I’ll be speaking at a number of conferences in June. It would be great to catch-up with you if you’re there.
Testing Your Emotions
Thursday 5th June – Nordic Testing Days – Tallinn, Estonia
In this talk I intend to explore the situations that projects teams typically encounter and how these impact the emotions that everyone in the team faces. I will explore typical dimensional models of emotion such as those proposed by Robert Plutchik and Hugo Lövheim and use these, and others, to help explain how we can better understand the emotions that we face, and the emotions that we raise in others.
Best practices in managing QA testing for the multi-device nightmare
Wednesday 18th June – Enterprise Apps World – London
- How many devices do you need to test from?
- How effective is the emulator as a substitute or support to testing on actual devices?

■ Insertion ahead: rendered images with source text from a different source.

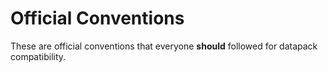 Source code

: # Official Conventions

These are official conventions that everyone **should** followed for datapack compatibility.
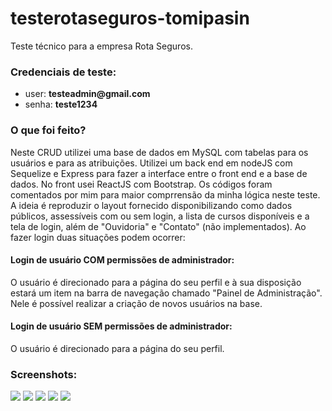 # testerotaseguros-tomipasin
Teste técnico para a empresa Rota Seguros.

### Credenciais de teste:
<ul>
<li>user: <strong>testeadmin@gmail.com</strong></li>
<li>senha: <strong>teste1234</strong></li>
</ul>

### O que foi feito? 

Neste CRUD utilizei uma base de dados em MySQL com tabelas para os usuários e para as atribuições. 
Utilizei um back end em nodeJS com Sequelize e Express para fazer a interface entre o front end e a base de dados. 
No front usei ReactJS com Bootstrap. 
Os códigos foram comentados por mim para maior comprrensão da minha lógica neste teste.
A ideia é reproduzir o layout fornecido disponibilizando como dados públicos, assessíveis com ou sem login, a lista de cursos disponíveis e a tela de login, além de "Ouvidoria" e "Contato" (não implementados). 
Ao fazer login duas situações podem ocorrer:

#### Login de usuário COM permissões de administrador:
O usuário é direcionado para a página do seu perfil e à sua disposição estará um item na barra de navegação chamado "Painel de Administração". Nele é possível realizar a criação de novos usuários na base. 

#### Login de usuário SEM permissões de administrador:
O usuário é direcionado para a página do seu perfil. 



### Screenshots:

<img src="https://tomipasin.com/assets/img/rotaseguros1.png" />

<img src="https://tomipasin.com/assets/img/rotaseguros2.png" />

<img src="https://tomipasin.com/assets/img/rotaseguros3.png" />

<img src="https://tomipasin.com/assets/img/rotaseguros4.png" />

<img src="https://tomipasin.com/assets/img/rotaseguros5.png" />





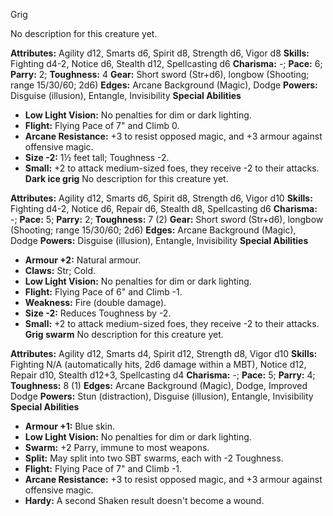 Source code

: Grig

No description for this creature yet.

**Attributes:** Agility d12, Smarts d6, Spirit d8, Strength d6, Vigor
d8
**Skills:** Fighting d4-2, Notice d6, Stealth d12, Spellcasting d6
**Charisma:** -; **Pace:** 6; **Parry:** 2; **Toughness:** 4
**Gear:** Short sword (Str+d6), longbow (Shooting; range 15/30/60; 2d6)
**Edges:** Arcane Background (Magic), Dodge
**Powers:** Disguise (illusion), Entangle, Invisibility
**Special Abilities**
- **Low Light Vision:** No penalties for dim or dark lighting.
- **Flight:** Flying Pace of 7" and Climb 0.
- **Arcane Resistance:** +3 to resist opposed magic, and +3 armour
against offensive magic.
- **Size -2:** 1½ feet tall; Toughness -2.
- **Small:** +2 to attack medium-sized foes, they receive -2 to their
attacks.
**Dark ice grig**
No description for this creature yet.

**Attributes:** Agility d12, Smarts d6, Spirit d8, Strength d6, Vigor
d10
**Skills:** Fighting d4-2, Notice d6, Repair d6, Stealth d8,
Spellcasting d6
**Charisma:** -; **Pace:** 5; **Parry:** 2; **Toughness:** 7 (2)
**Gear:** Short sword (Str+d6), longbow (Shooting; range 15/30/60; 2d6)
**Edges:** Arcane Background (Magic), Dodge
**Powers:** Disguise (illusion), Entangle, Invisibility
**Special Abilities**
- **Armour +2:** Natural armour.
- **Claws:** Str; Cold.
- **Low Light Vision:** No penalties for dim or dark lighting.
- **Flight:** Flying Pace of 6" and Climb -1.
- **Weakness:** Fire (double damage).
- **Size -2:** Reduces Toughness by -2.
- **Small:** +2 to attack medium-sized foes, they receive -2 to their
attacks.
**Grig swarm**
No description for this creature yet.

**Attributes:** Agility d12, Smarts d4, Spirit d12, Strength d8, Vigor
d10
**Skills:** Fighting N/A (automatically hits, 2d6 damage within a MBT),
Notice d12, Repair d10, Stealth d12+3, Spellcasting d4
**Charisma:** -; **Pace:** 5; **Parry:** 4; **Toughness:** 8 (1)
**Edges:** Arcane Background (Magic), Dodge, Improved Dodge
**Powers:** Stun (distraction), Disguise (illusion), Entangle,
Invisibility
**Special Abilities**
- **Armour +1:** Blue skin.
- **Low Light Vision:** No penalties for dim or dark lighting.
- **Swarm:** +2 Parry, immune to most weapons.
- **Split:** May split into two SBT swarms, each with -2 Toughness.
- **Flight:** Flying Pace of 7" and Climb -1.
- **Arcane Resistance:** +3 to resist opposed magic, and +3 armour
against offensive magic.
- **Hardy:** A second Shaken result doesn't become a wound.

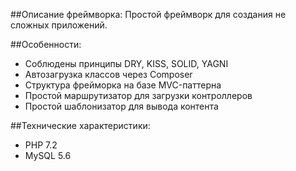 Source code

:##Описание фреймворка:
Простой фреймворк для создания не сложных приложений.

##Особенности:
- Соблюдены принципы DRY, KISS, SOLID, YAGNI
- Автозагрузка классов через Composer
- Структура фрейморка на базе MVC-паттерна
- Простой маршрутизатор для загрузки контроллеров
- Простой шаблонизатор для вывода контента

##Технические характеристики:
- PHP 7.2
- MySQL 5.6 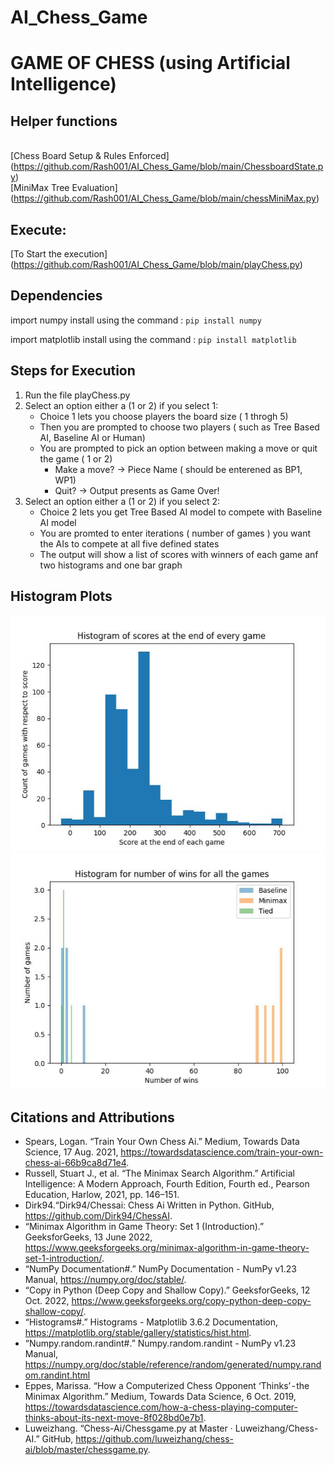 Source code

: # AI_Chess_Game

# GAME OF CHESS (using Artificial Intelligence)

## Helper functions

<br>[Chess Board Setup & Rules Enforced] (https://github.com/Rash001/AI_Chess_Game/blob/main/ChessboardState.py) 
<br>[MiniMax Tree Evaluation] (https://github.com/Rash001/AI_Chess_Game/blob/main/chessMiniMax.py)

## Execute:
[To Start the execution] (https://github.com/Rash001/AI_Chess_Game/blob/main/playChess.py)


## Dependencies 
import numpy 
install using the command : 
`pip install numpy`

import matplotlib
install using the command : 
`pip install matplotlib`

## Steps for Execution 
1. Run the file playChess.py
2. Select an option either a (1 or 2) if you select 1:
    - Choice 1 lets you choose players the board size ( 1 throgh 5)
    - Then you are prompted to choose two players ( such as Tree Based AI, Baseline AI or Human)
    - You are prompted to pick an option between making a move or quit the game ( 1 or 2)
        - Make a move? -> Piece Name ( should be enterened as BP1, WP1)
        - Quit? -> Output presents as Game Over!
3.  Select an option either a (1 or 2) if you select 2:
    - Choice 2 lets you get Tree Based AI model to compete with Baseline AI model
    - You are promted to enter iterations ( number of games ) you want the AIs to compete at all five defined states 
    - The output will show a list of scores with winners of each game anf two histograms and one bar graph 

## Histogram Plots 
![Scores](https://github.com/Rash001/AI_Chess_Game/blob/main/ScoresAs_in_Report.png)
![FiveStatesAIvsAI](https://github.com/Rash001/AI_Chess_Game/blob/main/StatesGameAs_in_report.png)


## Citations and Attributions

- Spears, Logan. “Train Your Own Chess Ai.” Medium, Towards Data Science, 17 Aug. 2021, https://towardsdatascience.com/train-your-own-chess-ai-66b9ca8d71e4. 
- Russell, Stuart J., et al. “The Minimax Search Algorithm.” Artificial Intelligence: A Modern Approach, Fourth Edition, Fourth ed., Pearson Education, Harlow, 2021, pp. 146–151.</br> 
- Dirk94.“Dirk94/Chessai: Chess Ai Written in Python. GitHub, https://github.com/Dirk94/ChessAI. 
- “Minimax Algorithm in Game Theory: Set 1 (Introduction).” GeeksforGeeks, 13 June 2022, https://www.geeksforgeeks.org/minimax-algorithm-in-game-theory-set-1-introduction/. 
- “NumPy Documentation#.” NumPy Documentation - NumPy v1.23 Manual, https://numpy.org/doc/stable/. 
- “Copy in Python (Deep Copy and Shallow Copy).” GeeksforGeeks, 12 Oct. 2022, https://www.geeksforgeeks.org/copy-python-deep-copy-shallow-copy/. 
- “Histograms#.” Histograms - Matplotlib 3.6.2 Documentation, https://matplotlib.org/stable/gallery/statistics/hist.html. 
- “Numpy.random.randint#.” Numpy.random.randint - NumPy v1.23 Manual, https://numpy.org/doc/stable/reference/random/generated/numpy.random.randint.html
- Eppes, Marissa. “How a Computerized Chess Opponent ‘Thinks’ - the Minimax Algorithm.” Medium, Towards Data Science, 6 Oct. 2019, https://towardsdatascience.com/how-a-chess-playing-computer-thinks-about-its-next-move-8f028bd0e7b1. 
- Luweizhang. “Chess-Ai/Chessgame.py at Master · Luweizhang/Chess-AI.” GitHub, https://github.com/luweizhang/chess-ai/blob/master/chessgame.py. 
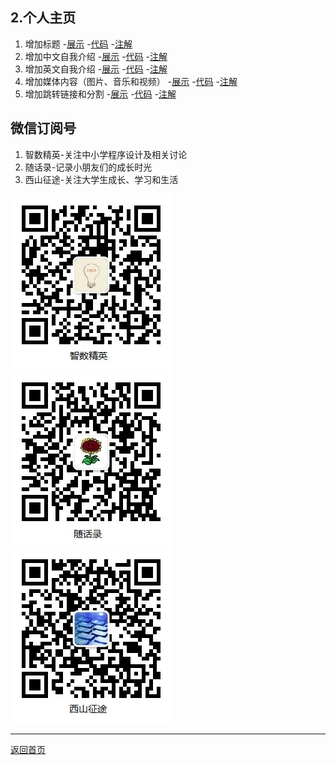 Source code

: ## 2.个人主页

1. 增加标题
    -[展示](demo_home01.html)
    -[代码](https://github.com/daweizh/h5/blob/master/2.home/demo_home01.html)
    -[注解](https://github.com/daweizh/h5/blob/master/2.home/note_home01.html)
2. 增加中文自我介绍
    -[展示](demo_home02.html)
    -[代码](https://github.com/daweizh/h5/blob/master/2.home/demo_home02.html)
    -[注解](https://github.com/daweizh/h5/blob/master/2.home/note_home02.html)
3. 增加英文自我介绍
    -[展示](demo_home03.html)
    -[代码](https://github.com/daweizh/h5/blob/master/2.home/demo_home03.html)
    -[注解](https://github.com/daweizh/h5/blob/master/2.home/note_home03.html)
4. 增加媒体内容（图片、音乐和视频）
    -[展示](demo_home04.html)
    -[代码](https://github.com/daweizh/h5/blob/master/2.home/demo_home04.html)
    -[注解](https://github.com/daweizh/h5/blob/master/2.home/note_home04.html)
5. 增加跳转链接和分割
    -[展示](demo_home05.html)
    -[代码](https://github.com/daweizh/h5/blob/master/2.home/demo_home05.html)
    -[注解](https://github.com/daweizh/h5/blob/master/2.home/note_home05.html)

## 微信订阅号

1. 智数精英-关注中小学程序设计及相关讨论
2. 随话录-记录小朋友们的成长时光
2. 西山征途-关注大学生成长、学习和生活

![欢迎关注“智数精英”订阅号](../assets/me/img/idea8.jpg)
![欢迎关注“随话录”订阅号](../assets/me/img/shl8.jpg)
![欢迎关注“西山征途”订阅号](../assets/me/img/xszt8.jpg)

----------

[返回首页](../)


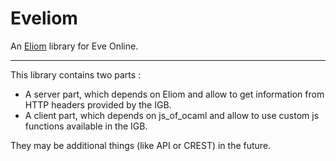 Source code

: Eveliom
=======

An [Eliom][eliom] library for Eve Online.

-------------------------------------------------------------------------------

This library contains two parts :
- A server part, which depends on Eliom and allow to get information from HTTP headers provided by the IGB.
- A client part, which depends on js\_of\_ocaml and allow to use custom js functions available in the IGB.

They may be additional things (like API or CREST) in the future.


[eliom]: ocsigen.org "eliom"

 
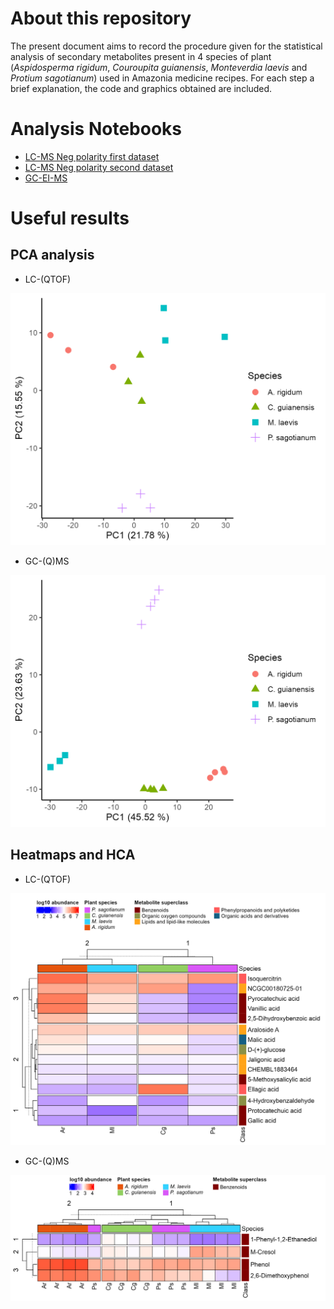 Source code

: 
# About this repository

The present document aims to record the procedure given for the
statistical analysis of secondary metabolites present in 4 species 
of plant (*Aspidosperma rigidum*, *Couroupita guianensis*, 
*Monteverdia laevis* and *Protium sagotianum*) used in Amazonia 
medicine recipes. For each step a brief explanation, the code and 
graphics obtained are included.

# Analysis Notebooks

- [LC-MS Neg
  polarity first dataset](https://github.com/IKIAM-NPL/Arajuno_Stem_Bark/blob/main/Firts_LCMS_Dataset.md)
- [LC-MS Neg
  polarity second dataset](https://github.com/IKIAM-NPL/Arajuno_Stem_Bark/blob/main/Second_LCMS_Dataset.md)
- [GC-EI-MS](https://github.com/IKIAM-NPL/Arajuno_Stem_Bark/blob/main/GCMS_Arajuno_Stem_Bark.md)

# Useful results

## PCA analysis

- LC-(QTOF)

![PCA analysis for negative polarity](Result/LCMS/2nd_LCMS_PCA.png)

- GC-(Q)MS

![PCA analysis of the volatile metabolome](Result/GCMS/GCMS_PCA.png)

## Heatmaps and HCA

- LC-(QTOF)

![Heatmap of the annotated features in negative polarity](Result/LCMS/Firts_LCMS_Heatmap.jpeg)

- GC-(Q)MS

![Heatmap of the annotated features in GC-MS](Result/GCMS/GCMS_Heatmap.jpeg)
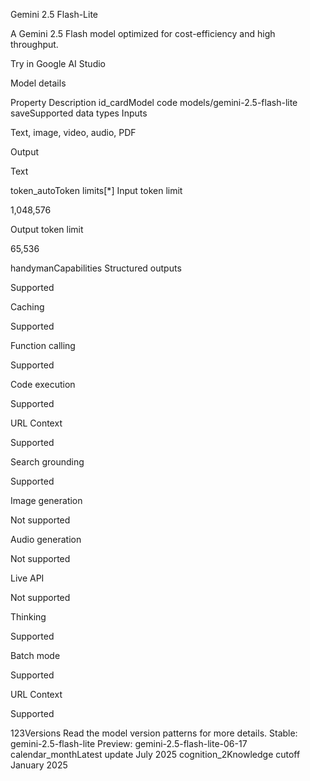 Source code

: Gemini 2.5 Flash-Lite

A Gemini 2.5 Flash model optimized for cost-efficiency and high throughput.

Try in Google AI Studio

Model details

Property	Description
id_cardModel code	models/gemini-2.5-flash-lite
saveSupported data types
Inputs

Text, image, video, audio, PDF

Output

Text

token_autoToken limits[*]
Input token limit

1,048,576

Output token limit

65,536

handymanCapabilities
Structured outputs

Supported

Caching

Supported

Function calling

Supported

Code execution

Supported

URL Context

Supported

Search grounding

Supported

Image generation

Not supported

Audio generation

Not supported

Live API

Not supported

Thinking

Supported

Batch mode

Supported

URL Context

Supported

123Versions	
Read the model version patterns for more details.
Stable: gemini-2.5-flash-lite
Preview: gemini-2.5-flash-lite-06-17
calendar_monthLatest update	July 2025
cognition_2Knowledge cutoff	January 2025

- How do you balance the functional, compatibility and performance testing requirements across devices?
- Determining the severity of bugs– How to go about analysing the number of devices affected, the device configurations and ultimately the user base affected.
- Consideration of issue resolution strategies post launch.
Testing As An Activity
Next Generation Testing Conference – Thursday 26th June – London
Recently I’ve started to come to the belief that we can solve a lot of our problems if we just start to think differently about testing. Instead of thinking about software testing only as a distinct discipline, we should to start to think about it as an activity. After all, testing is just that, an activity. It’s something we do. Something we’d love others to do more. James Bach likes to define software testing as a performance, and what is a performance without some activity to perform?
In this presentation I will explain why we should start to think of testing as an activity, what the benefits are that this could bring, and discuss how teams can work in a more efficient and cross-functional way as a result.